Activity >> Print out each entry below exactly; do not carry over any image.
Data to examine below:
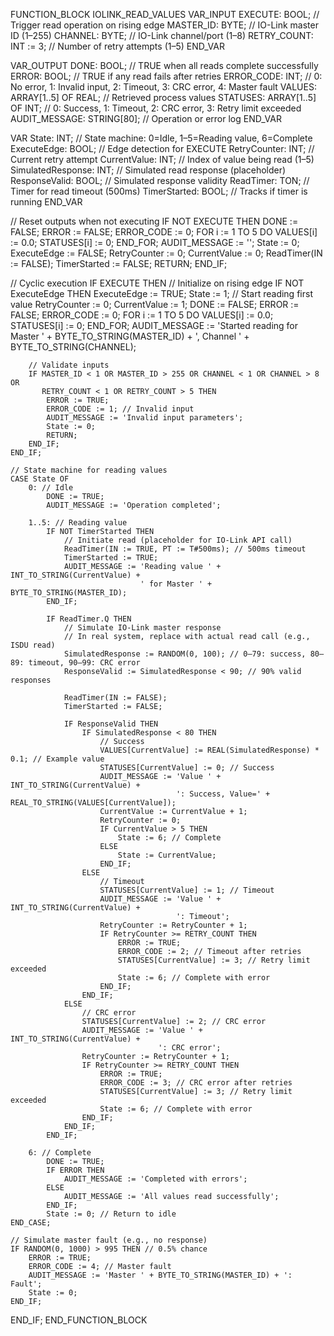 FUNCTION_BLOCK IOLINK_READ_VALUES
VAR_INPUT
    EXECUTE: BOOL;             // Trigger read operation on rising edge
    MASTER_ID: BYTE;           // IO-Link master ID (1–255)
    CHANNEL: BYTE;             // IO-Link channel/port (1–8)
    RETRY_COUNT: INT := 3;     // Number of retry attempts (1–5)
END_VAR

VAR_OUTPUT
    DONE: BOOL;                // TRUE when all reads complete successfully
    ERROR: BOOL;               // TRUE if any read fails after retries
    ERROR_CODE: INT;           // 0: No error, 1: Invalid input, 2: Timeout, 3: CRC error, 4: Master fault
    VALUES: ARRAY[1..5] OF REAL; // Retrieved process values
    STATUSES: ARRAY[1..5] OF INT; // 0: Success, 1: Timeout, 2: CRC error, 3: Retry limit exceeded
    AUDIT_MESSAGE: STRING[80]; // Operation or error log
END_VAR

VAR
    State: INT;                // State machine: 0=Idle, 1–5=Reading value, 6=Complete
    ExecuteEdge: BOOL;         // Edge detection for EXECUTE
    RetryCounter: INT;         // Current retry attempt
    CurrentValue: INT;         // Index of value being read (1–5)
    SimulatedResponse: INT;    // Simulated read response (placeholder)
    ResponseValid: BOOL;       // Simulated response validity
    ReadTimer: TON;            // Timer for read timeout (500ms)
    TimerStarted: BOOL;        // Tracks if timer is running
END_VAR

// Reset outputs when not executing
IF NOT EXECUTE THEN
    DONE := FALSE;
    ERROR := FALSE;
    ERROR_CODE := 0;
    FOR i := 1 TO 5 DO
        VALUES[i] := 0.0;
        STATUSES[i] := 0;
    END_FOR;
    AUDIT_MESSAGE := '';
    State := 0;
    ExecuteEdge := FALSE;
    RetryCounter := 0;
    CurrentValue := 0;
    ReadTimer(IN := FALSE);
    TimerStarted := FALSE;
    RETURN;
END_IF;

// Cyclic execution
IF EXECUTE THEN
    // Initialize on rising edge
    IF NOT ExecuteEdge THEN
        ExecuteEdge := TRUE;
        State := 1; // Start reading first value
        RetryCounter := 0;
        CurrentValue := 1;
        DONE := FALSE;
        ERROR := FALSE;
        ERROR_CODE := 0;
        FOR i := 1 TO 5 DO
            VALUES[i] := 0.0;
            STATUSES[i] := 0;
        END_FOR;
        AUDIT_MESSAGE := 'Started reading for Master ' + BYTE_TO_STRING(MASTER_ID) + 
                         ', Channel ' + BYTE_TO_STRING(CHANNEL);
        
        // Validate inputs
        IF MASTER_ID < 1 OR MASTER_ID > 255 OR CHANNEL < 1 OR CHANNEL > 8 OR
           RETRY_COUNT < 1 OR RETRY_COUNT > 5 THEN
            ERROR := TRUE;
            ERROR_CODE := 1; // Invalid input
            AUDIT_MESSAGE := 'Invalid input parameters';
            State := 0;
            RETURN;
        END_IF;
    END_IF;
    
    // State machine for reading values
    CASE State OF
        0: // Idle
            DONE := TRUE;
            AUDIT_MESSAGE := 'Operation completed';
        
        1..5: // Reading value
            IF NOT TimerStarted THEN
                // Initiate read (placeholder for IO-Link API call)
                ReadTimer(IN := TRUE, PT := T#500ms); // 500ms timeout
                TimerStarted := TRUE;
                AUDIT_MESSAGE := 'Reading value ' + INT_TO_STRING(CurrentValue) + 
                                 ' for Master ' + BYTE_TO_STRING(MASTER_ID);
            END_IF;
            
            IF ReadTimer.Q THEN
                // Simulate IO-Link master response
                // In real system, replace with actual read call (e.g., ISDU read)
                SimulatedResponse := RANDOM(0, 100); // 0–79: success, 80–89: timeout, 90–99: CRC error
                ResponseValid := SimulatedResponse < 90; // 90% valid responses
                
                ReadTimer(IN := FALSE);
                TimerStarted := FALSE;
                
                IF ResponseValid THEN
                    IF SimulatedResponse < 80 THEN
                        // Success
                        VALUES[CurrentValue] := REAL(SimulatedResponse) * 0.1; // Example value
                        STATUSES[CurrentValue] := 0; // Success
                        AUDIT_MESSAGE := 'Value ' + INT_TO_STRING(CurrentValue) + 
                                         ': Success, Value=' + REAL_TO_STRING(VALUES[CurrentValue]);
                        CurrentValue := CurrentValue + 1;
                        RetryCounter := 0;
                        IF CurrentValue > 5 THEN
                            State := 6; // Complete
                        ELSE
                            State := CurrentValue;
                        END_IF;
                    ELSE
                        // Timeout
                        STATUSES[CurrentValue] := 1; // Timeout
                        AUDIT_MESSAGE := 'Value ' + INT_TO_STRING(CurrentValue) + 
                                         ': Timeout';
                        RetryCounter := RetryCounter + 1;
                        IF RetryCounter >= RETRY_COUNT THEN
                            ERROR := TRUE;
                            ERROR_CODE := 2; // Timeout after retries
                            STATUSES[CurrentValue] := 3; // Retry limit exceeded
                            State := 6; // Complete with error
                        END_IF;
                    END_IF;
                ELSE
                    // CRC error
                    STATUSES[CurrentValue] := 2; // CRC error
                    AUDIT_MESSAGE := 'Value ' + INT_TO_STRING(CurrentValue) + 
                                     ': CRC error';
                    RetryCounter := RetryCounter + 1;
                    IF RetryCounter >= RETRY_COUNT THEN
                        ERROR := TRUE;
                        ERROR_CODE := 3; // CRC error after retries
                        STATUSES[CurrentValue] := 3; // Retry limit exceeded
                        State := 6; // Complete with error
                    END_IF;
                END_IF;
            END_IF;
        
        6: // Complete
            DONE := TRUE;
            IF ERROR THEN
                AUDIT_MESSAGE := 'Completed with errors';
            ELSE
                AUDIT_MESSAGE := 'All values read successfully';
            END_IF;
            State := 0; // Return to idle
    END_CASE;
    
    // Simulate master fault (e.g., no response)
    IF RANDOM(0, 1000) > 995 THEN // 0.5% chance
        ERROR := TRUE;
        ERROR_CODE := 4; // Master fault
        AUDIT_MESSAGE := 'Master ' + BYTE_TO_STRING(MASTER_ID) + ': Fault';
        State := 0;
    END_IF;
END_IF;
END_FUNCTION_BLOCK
End of Data to examine.
Expected answer >>
 FUNCTION_BLOCK IOLINK_READ_VALUES
VAR_INPUT
    EXECUTE: BOOL;             // Trigger read operation on rising edge
    MASTER_ID: BYTE;           // IO-Link master ID (1–255)
    CHANNEL: BYTE;             // IO-Link channel/port (1–8)
    RETRY_COUNT: INT := 3;     // Number of retry attempts (1–5)
END_VAR

VAR_OUTPUT
    DONE: BOOL;                // TRUE when all reads complete successfully
    ERROR: BOOL;               // TRUE if any read fails after retries
    ERROR_CODE: INT;           // 0: No error, 1: Invalid input, 2: Timeout, 3: CRC error, 4: Master fault
    VALUES: ARRAY[1..5] OF REAL; // Retrieved process values
    STATUSES: ARRAY[1..5] OF INT; // 0: Success, 1: Timeout, 2: CRC error, 3: Retry limit exceeded
    AUDIT_MESSAGE: STRING[80]; // Operation or error log
END_VAR

VAR
    State: INT;                // State machine: 0=Idle, 1–5=Reading value, 6=Complete
    ExecuteEdge: BOOL;         // Edge detection for EXECUTE
    RetryCounter: INT;         // Current retry attempt
    CurrentValue: INT;         // Index of value being read (1–5)
    SimulatedResponse: INT;    // Simulated read response (placeholder)
    ResponseValid: BOOL;       // Simulated response validity
    ReadTimer: TON;            // Timer for read timeout (500ms)
    TimerStarted: BOOL;        // Tracks if timer is running
END_VAR

// Reset outputs when not executing
IF NOT EXECUTE THEN
    DONE := FALSE;
    ERROR := FALSE;
    ERROR_CODE := 0;
    FOR i := 1 TO 5 DO
        VALUES[i] := 0.0;
        STATUSES[i] := 0;
    END_FOR;
    AUDIT_MESSAGE := '';
    State := 0;
    ExecuteEdge := FALSE;
    RetryCounter := 0;
    CurrentValue := 0;
    ReadTimer(IN := FALSE);
    TimerStarted := FALSE;
    RETURN;
END_IF;

// Cyclic execution
IF EXECUTE THEN
    // Initialize on rising edge
    IF NOT ExecuteEdge THEN
        ExecuteEdge := TRUE;
        State := 1; // Start reading first value
        RetryCounter := 0;
        CurrentValue := 1;
        DONE := FALSE;
        ERROR := FALSE;
        ERROR_CODE := 0;
        FOR i := 1 TO 5 DO
            VALUES[i] := 0.0;
            STATUSES[i] := 0;
        END_FOR;
        AUDIT_MESSAGE := 'Started reading for Master ' + BYTE_TO_STRING(MASTER_ID) + 
                         ', Channel ' + BYTE_TO_STRING(CHANNEL);
        
        // Validate inputs
        IF MASTER_ID < 1 OR MASTER_ID > 255 OR CHANNEL < 1 OR CHANNEL > 8 OR
           RETRY_COUNT < 1 OR RETRY_COUNT > 5 THEN
            ERROR := TRUE;
            ERROR_CODE := 1; // Invalid input
            AUDIT_MESSAGE := 'Invalid input parameters';
            State := 0;
            RETURN;
        END_IF;
    END_IF;
    
    // State machine for reading values
    CASE State OF
        0: // Idle
            DONE := TRUE;
            AUDIT_MESSAGE := 'Operation completed';
        
        1..5: // Reading value
            IF NOT TimerStarted THEN
                // Initiate read (placeholder for IO-Link API call)
                ReadTimer(IN := TRUE, PT := T#500ms); // 500ms timeout
                TimerStarted := TRUE;
                AUDIT_MESSAGE := 'Reading value ' + INT_TO_STRING(CurrentValue) + 
                                 ' for Master ' + BYTE_TO_STRING(MASTER_ID);
            END_IF;
            
            IF ReadTimer.Q THEN
                // Simulate IO-Link master response
                // In real system, replace with actual read call (e.g., ISDU read)
                SimulatedResponse := RANDOM(0, 100); // 0–79: success, 80–89: timeout, 90–99: CRC error
                ResponseValid := SimulatedResponse < 90; // 90% valid responses
                
                ReadTimer(IN := FALSE);
                TimerStarted := FALSE;
                
                IF ResponseValid THEN
                    IF SimulatedResponse < 80 THEN
                        // Success
                        VALUES[CurrentValue] := REAL(SimulatedResponse) * 0.1; // Example value
                        STATUSES[CurrentValue] := 0; // Success
                        AUDIT_MESSAGE := 'Value ' + INT_TO_STRING(CurrentValue) + 
                                         ': Success, Value=' + REAL_TO_STRING(VALUES[CurrentValue]);
                        CurrentValue := CurrentValue + 1;
                        RetryCounter := 0;
                        IF CurrentValue > 5 THEN
                            State := 6; // Complete
                        ELSE
                            State := CurrentValue;
                        END_IF;
                    ELSE
                        // Timeout
                        STATUSES[CurrentValue] := 1; // Timeout
                        AUDIT_MESSAGE := 'Value ' + INT_TO_STRING(CurrentValue) + 
                                         ': Timeout';
                        RetryCounter := RetryCounter + 1;
                        IF RetryCounter >= RETRY_COUNT THEN
                            ERROR := TRUE;
                            ERROR_CODE := 2; // Timeout after retries
                            STATUSES[CurrentValue] := 3; // Retry limit exceeded
                            State := 6; // Complete with error
                        END_IF;
                    END_IF;
                ELSE
                    // CRC error
                    STATUSES[CurrentValue] := 2; // CRC error
                    AUDIT_MESSAGE := 'Value ' + INT_TO_STRING(CurrentValue) + 
                                     ': CRC error';
                    RetryCounter := RetryCounter + 1;
                    IF RetryCounter >= RETRY_COUNT THEN
                        ERROR := TRUE;
                        ERROR_CODE := 3; // CRC error after retries
                        STATUSES[CurrentValue] := 3; // Retry limit exceeded
                        State := 6; // Complete with error
                    END_IF;
                END_IF;
            END_IF;
        
        6: // Complete
            DONE := TRUE;
            IF ERROR THEN
                AUDIT_MESSAGE := 'Completed with errors';
            ELSE
                AUDIT_MESSAGE := 'All values read successfully';
            END_IF;
            State := 0; // Return to idle
    END_CASE;
    
    // Simulate master fault (e.g., no response)
    IF RANDOM(0, 1000) > 995 THEN // 0.5% chance
        ERROR := TRUE;
        ERROR_CODE := 4; // Master fault
        AUDIT_MESSAGE := 'Master ' + BYTE_TO_STRING(MASTER_ID) + ': Fault';
        State := 0;
    END_IF;
END_IF;
END_FUNCTION_BLOCK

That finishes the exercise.